→ **WHAT YOU HAVE TO DO**:
Lines to restate from the data below: from the one containing "- **Contact Information**: A" to the one containing "#👉 👨‍💻 How to Use", both included. Give them again exactly, and only them.

→ **EXCERPTED DATA**:
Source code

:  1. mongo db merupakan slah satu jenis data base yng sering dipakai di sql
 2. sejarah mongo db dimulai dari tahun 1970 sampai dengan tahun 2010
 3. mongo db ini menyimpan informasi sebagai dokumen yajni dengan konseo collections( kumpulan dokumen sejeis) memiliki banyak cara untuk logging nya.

==

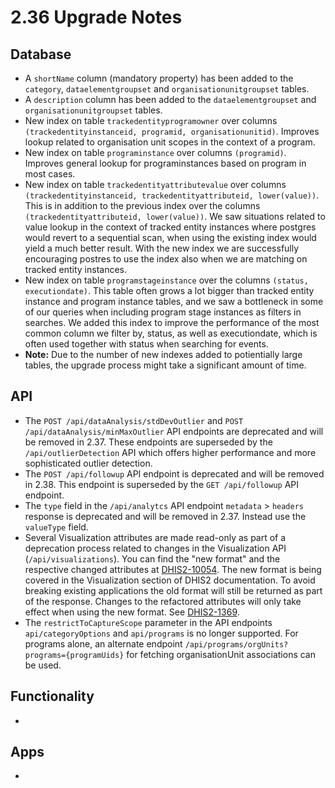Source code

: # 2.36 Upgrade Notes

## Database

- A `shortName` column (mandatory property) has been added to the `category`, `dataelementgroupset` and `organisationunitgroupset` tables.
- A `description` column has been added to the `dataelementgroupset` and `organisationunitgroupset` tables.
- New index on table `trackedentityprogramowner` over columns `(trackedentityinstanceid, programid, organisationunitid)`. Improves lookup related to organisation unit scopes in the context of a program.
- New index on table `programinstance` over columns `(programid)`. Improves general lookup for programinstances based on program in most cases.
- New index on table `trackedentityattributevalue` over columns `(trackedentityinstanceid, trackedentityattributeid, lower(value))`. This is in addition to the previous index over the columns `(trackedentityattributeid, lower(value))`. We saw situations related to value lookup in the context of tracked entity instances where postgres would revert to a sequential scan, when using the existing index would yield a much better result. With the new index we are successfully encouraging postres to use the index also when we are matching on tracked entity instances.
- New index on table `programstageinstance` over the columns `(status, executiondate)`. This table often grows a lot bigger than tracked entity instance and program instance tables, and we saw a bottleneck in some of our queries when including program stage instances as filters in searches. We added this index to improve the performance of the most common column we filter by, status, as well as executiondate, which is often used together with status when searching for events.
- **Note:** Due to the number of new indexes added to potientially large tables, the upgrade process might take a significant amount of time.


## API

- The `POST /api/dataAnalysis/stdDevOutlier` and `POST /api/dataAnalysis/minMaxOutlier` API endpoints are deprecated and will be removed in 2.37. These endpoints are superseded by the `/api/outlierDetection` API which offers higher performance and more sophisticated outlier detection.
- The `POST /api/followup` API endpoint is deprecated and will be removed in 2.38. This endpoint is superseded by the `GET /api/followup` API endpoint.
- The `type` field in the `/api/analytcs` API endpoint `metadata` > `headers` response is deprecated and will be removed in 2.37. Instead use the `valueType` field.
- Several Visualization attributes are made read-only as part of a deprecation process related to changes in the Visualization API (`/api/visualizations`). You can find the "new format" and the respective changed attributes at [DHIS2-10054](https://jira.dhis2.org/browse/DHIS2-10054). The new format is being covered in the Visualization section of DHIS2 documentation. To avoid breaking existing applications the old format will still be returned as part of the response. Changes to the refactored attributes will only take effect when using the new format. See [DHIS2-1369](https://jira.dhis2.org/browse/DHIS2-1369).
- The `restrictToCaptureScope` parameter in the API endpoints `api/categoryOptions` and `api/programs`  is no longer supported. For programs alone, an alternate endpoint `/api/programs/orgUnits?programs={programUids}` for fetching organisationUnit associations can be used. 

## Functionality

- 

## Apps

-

--

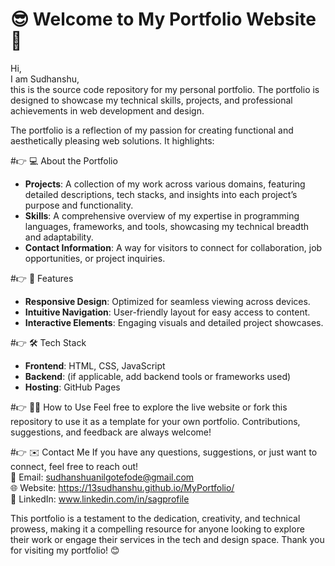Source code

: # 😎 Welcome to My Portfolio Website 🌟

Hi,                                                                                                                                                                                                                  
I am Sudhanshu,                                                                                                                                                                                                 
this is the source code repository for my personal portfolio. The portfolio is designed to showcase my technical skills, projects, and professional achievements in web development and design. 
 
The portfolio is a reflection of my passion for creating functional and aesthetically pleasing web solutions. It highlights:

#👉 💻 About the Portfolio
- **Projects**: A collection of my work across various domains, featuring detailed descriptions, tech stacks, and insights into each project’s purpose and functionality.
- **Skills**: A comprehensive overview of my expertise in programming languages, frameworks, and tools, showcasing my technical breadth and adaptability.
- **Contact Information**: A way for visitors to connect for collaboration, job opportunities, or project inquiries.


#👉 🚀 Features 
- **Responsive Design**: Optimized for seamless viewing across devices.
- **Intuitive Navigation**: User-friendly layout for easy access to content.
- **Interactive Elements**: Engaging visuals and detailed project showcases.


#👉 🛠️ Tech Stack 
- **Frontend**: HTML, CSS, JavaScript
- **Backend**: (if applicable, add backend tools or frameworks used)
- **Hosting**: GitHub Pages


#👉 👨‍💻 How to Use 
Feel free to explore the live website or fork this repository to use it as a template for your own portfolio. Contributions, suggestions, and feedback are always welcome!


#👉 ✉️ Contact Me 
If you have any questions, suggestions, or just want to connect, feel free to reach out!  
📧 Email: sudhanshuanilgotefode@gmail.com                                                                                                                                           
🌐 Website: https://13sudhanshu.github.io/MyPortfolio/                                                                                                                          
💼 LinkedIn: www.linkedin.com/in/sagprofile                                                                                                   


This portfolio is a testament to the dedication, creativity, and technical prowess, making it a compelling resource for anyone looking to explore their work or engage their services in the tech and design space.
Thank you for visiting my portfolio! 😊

→ **TASK SOLUTION**:
- **Contact Information**: A way for visitors to connect for collaboration, job opportunities, or project inquiries.


#👉 🚀 Features 
- **Responsive Design**: Optimized for seamless viewing across devices.
- **Intuitive Navigation**: User-friendly layout for easy access to content.
- **Interactive Elements**: Engaging visuals and detailed project showcases.


#👉 🛠️ Tech Stack 
- **Frontend**: HTML, CSS, JavaScript
- **Backend**: (if applicable, add backend tools or frameworks used)
- **Hosting**: GitHub Pages


#👉 👨‍💻 How to Use 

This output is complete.